Merecem destaque ainda os seguintes pontos da proposta da Reitoria:
1. O Cap. VII estipula que o descumprimento das normas propostas ensejará “responsabilidade dos gestores universitários, nos termos do regime disciplinar geral da USP”;
2. embora esteja previsto no Cap. VIII das Disposições Transitórias, que as regras previstas no Cap.
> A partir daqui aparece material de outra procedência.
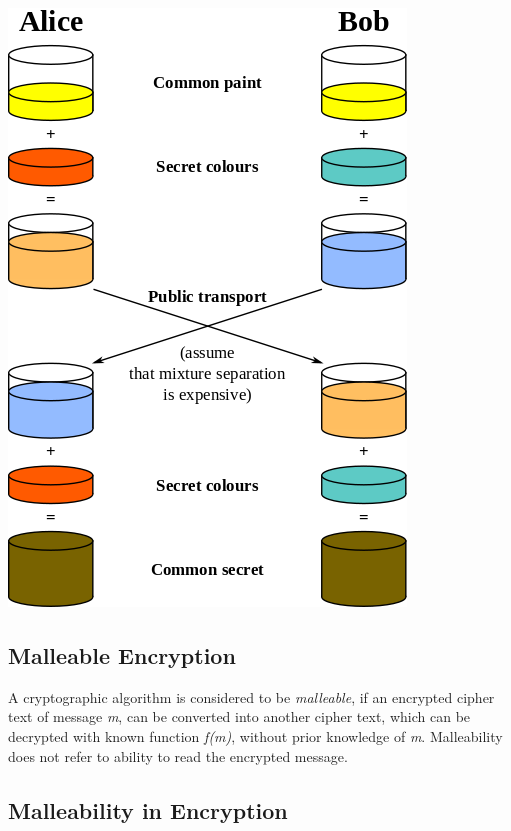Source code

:\documentclass[12pt]{article}
\begin{document}
\includegraphics{res/Diffie-Hellman_Key_Exchange.png}

%
%

\pagebreak
\vspace*{\fill}
\begin{center}
\section{Malleable Encryption}
A cryptographic algorithm is considered to be \textit{malleable}, if an encrypted cipher text of message \textit{m}, 
can be converted into another cipher text, which can be decrypted with known function \textit{f(m)}, without 
prior knowledge of \textit{m}. Malleability does not refer to ability to read the encrypted message. \\
\end{center}
\vspace*{\fill}
\pagebreak


\subsection{Malleability in Encryption}
\end{document}

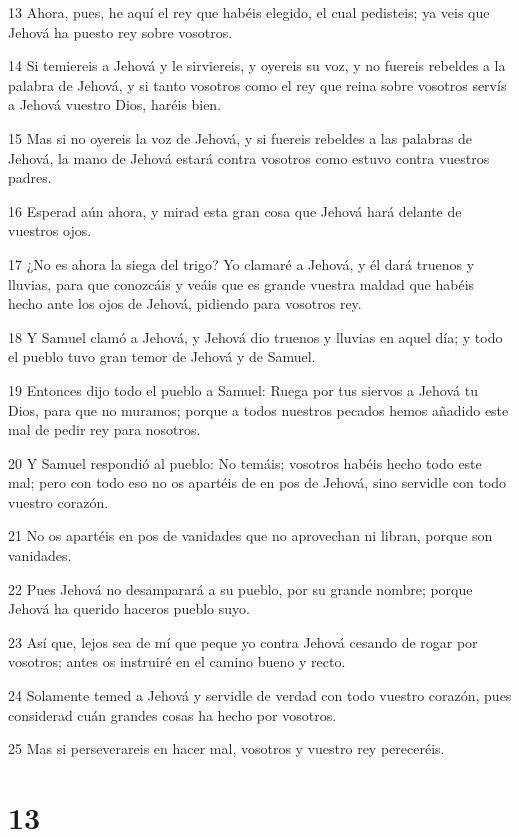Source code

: \par 13 Ahora, pues, he aquí el rey que habéis elegido, el cual pedisteis; ya veis que Jehová ha puesto rey sobre vosotros.
\par 14 Si temiereis a Jehová y le sirviereis, y oyereis su voz, y no fuereis rebeldes a la palabra de Jehová, y si tanto vosotros como el rey que reina sobre vosotros servís a Jehová vuestro Dios, haréis bien.
\par 15 Mas si no oyereis la voz de Jehová, y si fuereis rebeldes a las palabras de Jehová, la mano de Jehová estará contra vosotros como estuvo contra vuestros padres.
\par 16 Esperad aún ahora, y mirad esta gran cosa que Jehová hará delante de vuestros ojos.
\par 17 ¿No es ahora la siega del trigo? Yo clamaré a Jehová, y él dará truenos y lluvias, para que conozcáis y veáis que es grande vuestra maldad que habéis hecho ante los ojos de Jehová, pidiendo para vosotros rey.
\par 18 Y Samuel clamó a Jehová, y Jehová dio truenos y lluvias en aquel día; y todo el pueblo tuvo gran temor de Jehová y de Samuel.
\par 19 Entonces dijo todo el pueblo a Samuel: Ruega por tus siervos a Jehová tu Dios, para que no muramos; porque a todos nuestros pecados hemos añadido este mal de pedir rey para nosotros.
\par 20 Y Samuel respondió al pueblo: No temáis; vosotros habéis hecho todo este mal; pero con todo eso no os apartéis de en pos de Jehová, sino servidle con todo vuestro corazón.
\par 21 No os apartéis en pos de vanidades que no aprovechan ni libran, porque son vanidades.
\par 22 Pues Jehová no desamparará a su pueblo, por su grande nombre; porque Jehová ha querido haceros pueblo suyo.
\par 23 Así que, lejos sea de mí que peque yo contra Jehová cesando de rogar por vosotros; antes os instruiré en el camino bueno y recto.
\par 24 Solamente temed a Jehová y servidle de verdad con todo vuestro corazón, pues considerad cuán grandes cosas ha hecho por vosotros.
\par 25 Mas si perseverareis en hacer mal, vosotros y vuestro rey pereceréis.

\chapter{13}

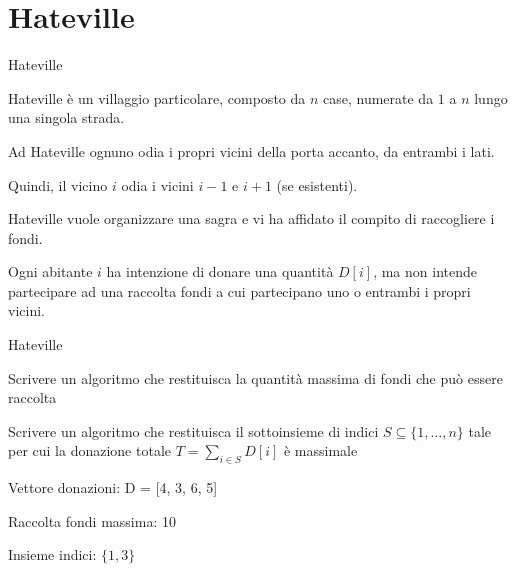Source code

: \section{Hateville}

\begin{frame}{Hateville}

\BIL
\item Hateville è un villaggio particolare, composto da $n$ case, numerate da $1$ a 
$n$ lungo una singola strada. 

\item Ad Hateville ognuno odia i propri vicini della 
porta accanto, da entrambi i lati.
\item Quindi, il vicino $i$ odia i vicini $i-1$ e $i+1$ (se esistenti). 

\item Hateville vuole organizzare una sagra e vi 
ha affidato il compito di raccogliere i fondi. 

\item Ogni abitante $i$ ha intenzione
di  donare una quantità $D[i]$, ma non intende partecipare ad una raccolta 
fondi a cui partecipano uno o entrambi i propri vicini. 

\EIL

\end{frame}

\begin{frame}{Hateville}

\vspace{-9pt}
\begin{myboxtitle}[Problemi]
\BIL
\item Scrivere un algoritmo che restituisca la quantità massima di
fondi che può essere raccolta
\item Scrivere un algoritmo che restituisca il sottoinsieme di indici 
$S \subseteq \{ 1, \ldots, n \}$ tale per cui la donazione totale
$T = \sum_{i \in S} D[i]$ è massimale
\EIL
\end{myboxtitle}

\begin{myboxtitle}[Esempio]
\BIL
\item Vettore donazioni: \textsf{D = [4, 3, 6, 5]}
\item Raccolta fondi massima: 10
\item Insieme indici: $\{1, 3\}$
\EIL
\end{myboxtitle}

\end{frame}

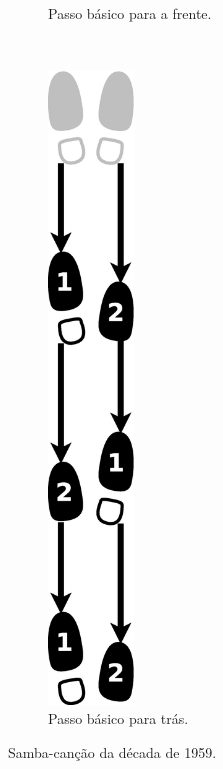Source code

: \begin{itemize}
\begin{figure}[h]
\begin{subfigure}[b]{0.4\textwidth}
        \caption{Passo básico para a frente.}
        \label{fig:samba-cancao-basico-frente}
    \end{subfigure}
    ~ %
    \begin{subfigure}[b]{0.4\textwidth}
        \centering
	\includegraphics[width=0.25\textwidth]{chapters/cap-historia-sambagafieira/samba-cancao-basico-tras.eps}
        \caption{Passo básico para trás.}
        \label{fig:samba-cancao-basico-tras}
    \end{subfigure}
    \caption{Samba-canção da década de 1959.}\label{fig:samba-cancao-basico}
\end{figure}



\end{itemize}
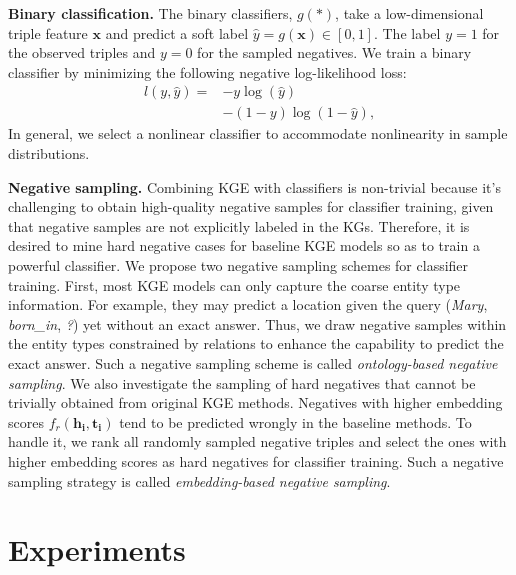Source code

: \documentclass{article}
\begin{document}
\textbf{Binary classification.} The binary classifiers, $g(*)$, take a
low-dimensional triple feature $\bm{x}$ and predict a soft label
$\hat{y} = g(\bm{x}) \in [0, 1]$. The label $y = 1$ for the observed triples and $y = 0$
for the sampled negatives. We train a binary classifier by minimizing the following
negative log-likelihood loss:
\begin{equation}
\begin{split}
        l(y, \hat{y}) = {} & - y \log(\hat{y}) \\
                           & - (1 - y) \log(1 - \hat{y}), 
\end{split}
\end{equation}
In general, we select a nonlinear classifier to accommodate 
nonlinearity in sample distributions. 

\textbf{Negative sampling.} Combining KGE with classifiers is non-trivial 
because it's challenging to obtain high-quality negative samples for classifier
training, given that negative samples are not explicitly labeled in the KGs. 
Therefore, it is desired to mine hard negative cases for baseline KGE models
so as to train a powerful classifier. 
We propose two negative sampling schemes for classifier training.
First, most KGE models can only capture the
coarse entity type information. For example, they may predict a location
given the query (\emph{Mary}, \emph{born\_in}, \emph{?}) yet
without an exact answer. Thus, we draw negative samples within the
entity types constrained by relations \citep{krompass2015type}
to enhance the capability to predict the exact answer.  
Such a negative sampling scheme is called
\emph{ontology-based negative sampling}.  We also investigate the sampling of
hard negatives that cannot be trivially obtained from original KGE
methods. Negatives with higher embedding scores $f_r(\bm{h_i},
\bm{t_i})$ tend to be predicted wrongly in the baseline methods. To handle
it, we rank all randomly sampled negative triples and select the ones
with higher embedding scores as hard negatives for classifier training.
Such a negative sampling strategy is called \emph{embedding-based negative sampling}. 


\section{Experiments}\label{sec:experiment}
\end{document}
II, dos limites de despesas com pessoal, passarão a vigorar para o exercício orçamentário de 2022, ali também se afirma que “enquanto não forem atingidos os parâmetros previstos no Capítulo II, as diretrizes orçamentárias e os orçamentos anuais deverão conter medidas que indiquem a redução de despesas totais com pessoal, visando ao menos a 5 pontos percentuais, em relação ao percentual acumulado nos 12 meses seguintes”. Ou seja, não há garantia de que não se esteja cogitando de se lançar mão de exonerações já a partir de agora caso a proposta seja aprovada;
3. A previsão, no Cap. VIII, de que “Qualquer alteração da presente norma, anteriormente a 2022, dependerá de aprovação por 2/3 de votos dos membros do Conselho Universitário”, é incompatível com o Estatuto, que não exige quórum especial para deliberações sobre matéria orçamentária e sobre parâmetros de sustentabilidade.